Русь и норманны - Генрик Ловмянский
Наиболее плодотворным было изучение начального русского летописания, предпринятое А. А. Шахматовым. Этот исследователь не только установил существование сводов, предшествующих «Повести временных лет» и использованных ею, но и определил их происхождение и состав. Непосредственно «Повести временных лет» предшествовала летописная компиляция, составленная, по его мнению, в 1093–1095 гг. и сохранившаяся во фрагментах, охватывающих древнейший период до 1015 г., в так называемой Первой новгородской летописи. В дальнейшем Шахматов пошел по пути реконструкции текста древних летописных сводов, восходящих к первой половине XI в.[197] Его выводы встретили сначала критическое отношение, вызванное нетерпением читателей, которых утомляла сложная аргументация автора и изменения некоторый частностей в его концепции начала русского летописания[198]; особенно возражал ему В. Μ. Истрин. Соглашаясь, что первый летописный свод был создан уже в первой половине XI в., он не принял предложенную Шахматовым реконструкцию древнейших летописей (так называемых киевского 1039 г. и новгородского 1050 г. сводов). Истрин полагал, что первоначальный текст сохранился в «Повести временных лет» в оригинальном виде, а текст в Первой новгородской летописи представляет его сокращенную редакцию. Однако исследование Петрина было неубедительным[199] и не получило признания. Концепция Шахматова, без сомнения, была более продуманной и в общих чертах выдерживает критику, хотя во многих частных вопросах источниковедения этот исследователь ошибался. Вместе с тем, проявляя необыкновенный талант в анализе источников, он не смог с таким же успехом реконструировать на их основе исторические факты. Он также не понимал, как и все норманисты и антинорманисты досоветской поры, истинного содержания процессов образования Древнерусского государства. Его заслуга состоит в том, что он дал ключ для дальнейших исследований начал русского летописания, для поисков его древнейшей основы и выявления последующих этапов развития текста.

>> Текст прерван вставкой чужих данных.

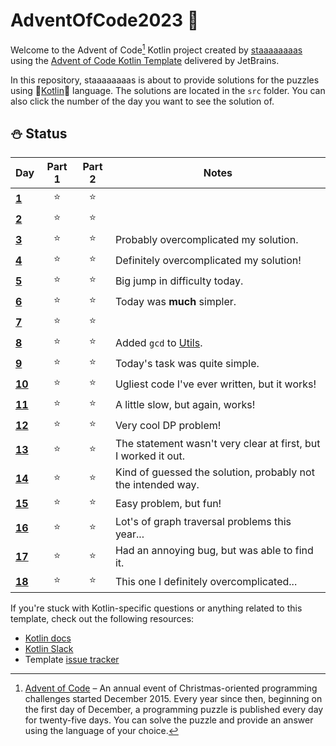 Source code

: # AdventOfCode2023 🎄

Welcome to the Advent of Code[^aoc] Kotlin project created by [staaaaaaaas][github] using the [Advent of Code Kotlin Template][template] delivered by JetBrains.

In this repository, staaaaaaaas is about to provide solutions for the puzzles using 🥶[Kotlin][kotlin]🥶 language.
The solutions are located in the `src` folder. You can also click the number of the day you want to see the solution of. 

## ⛄ Status 

| Day                    | Part 1 | Part 2 | Notes                                                          |
|------------------------|:------:|:------:|----------------------------------------------------------------|
| [**1**](src/Day01.kt)  |   ⭐    |   ⭐    |                                                                |
| [**2**](src/Day02.kt)  |   ⭐    |   ⭐    |                                                                |
| [**3**](src/Day03.kt)  |   ⭐    |   ⭐    | Probably overcomplicated my solution.                          |
| [**4**](src/Day04.kt)  |   ⭐    |   ⭐    | Definitely overcomplicated my solution!                        |
| [**5**](src/Day05.kt)  |   ⭐    |   ⭐    | Big jump in difficulty today.                                  |
| [**6**](src/Day06.kt)  |   ⭐    |   ⭐    | Today was **much** simpler.                                    |
| [**7**](src/Day07.kt)  |   ⭐    |   ⭐    |                                                                |
| [**8**](src/Day08.kt)  |   ⭐    |   ⭐    | Added `gcd` to [Utils](src/Utils.kt).                          |
| [**9**](src/Day09.kt)  |   ⭐    |   ⭐    | Today's task was quite simple.                                 |
| [**10**](src/Day10.kt) |   ⭐    |   ⭐    | Ugliest code I've ever written, but it works!                  |
| [**11**](src/Day11.kt) |   ⭐    |   ⭐    | A little slow, but again, works!                               |
| [**12**](src/Day12.kt) |   ⭐    |   ⭐    | Very cool DP problem!                                          |
| [**13**](src/Day13.kt) |   ⭐    |   ⭐    | The statement wasn't very clear at first, but I worked it out. |
| [**14**](src/Day14.kt) |   ⭐    |   ⭐    | Kind of guessed the solution, probably not the intended way.   |
| [**15**](src/Day15.kt) |   ⭐    |   ⭐    | Easy problem, but fun!                                         |
| [**16**](src/Day16.kt) |   ⭐    |   ⭐    | Lot's of graph traversal problems this year...                 |
| [**17**](src/Day17.kt) |   ⭐    |   ⭐    | Had an annoying bug, but was able to find it.                  |
| [**18**](src/Day18.kt) |   ⭐    |   ⭐    | This one I definitely overcomplicated...                       |



If you're stuck with Kotlin-specific questions or anything related to this template, check out the following resources:

- [Kotlin docs][docs]
- [Kotlin Slack][slack]
- Template [issue tracker][issues]


[^aoc]:
    [Advent of Code][aoc] – An annual event of Christmas-oriented programming challenges started December 2015.
    Every year since then, beginning on the first day of December, a programming puzzle is published every day for twenty-five days.
    You can solve the puzzle and provide an answer using the language of your choice.

[aoc]: https://adventofcode.com
[docs]: https://kotlinlang.org/docs/home.html
[github]: https://github.com/staaaaaaaas
[issues]: https://github.com/kotlin-hands-on/advent-of-code-kotlin-template/issues
[kotlin]: https://kotlinlang.org
[slack]: https://surveys.jetbrains.com/s3/kotlin-slack-sign-up
[template]: https://github.com/kotlin-hands-on/advent-of-code-kotlin-template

Главные выводы Шахматова о древнейшем русском летописании, не оспариваемые и за пределами СССР, были приняты советской наукой, и в работах Μ. Н. Тихомирова, Д. С. Лихачева, Л. В. Черепнина и др.[200] исследование развития русского летописания в XI в. продвинулось вперед. Эти исследования показали, что Начальному своду 1093 г. непосредственно предшествовал свод, закопченный монахом Никоном в 1073 или 1072 г. Д. С. Лихачев, а потом и Μ. К. Каргер полагают даже, что «Никон создал первую систематическую историю русского народа»[201], хотя и не отрицают, что он опирался на какое-то более раннее историографическое произведение, посвященное, как доказывает Лихачев, началам христианства на Руси и написанное сразу после 1040 г. митрополитом Илларионом[202]. В соответствии с этим мнением, сведения о начале Киева, а также о древнейших отношениях с варягами должны были войти в летописание только у Никона, который приступил к работе над летописью не позднее чем в 1061 г.[203] Есть, однако, указания, что первый свод был создан еще до Никона, но был доведен не до 1039 г., как полагал Шахматов, а до 996 г., как это справедливо отметил Л. В. Черепнин[204]. Древнейшая часть «Повести временных лет» Отличается от последующих частей даже терминологией. Наконец, исследователи соглашаются, что древнейшая часть «Повести» (до 945 г.) была значительно расширена Никоном, в том числе географическим вступлением, а также, что эти дополнения можно выделить при сравнении этого памятника с текстом свода 1093 г., сохранившимся частично в Первой новгородской летописи.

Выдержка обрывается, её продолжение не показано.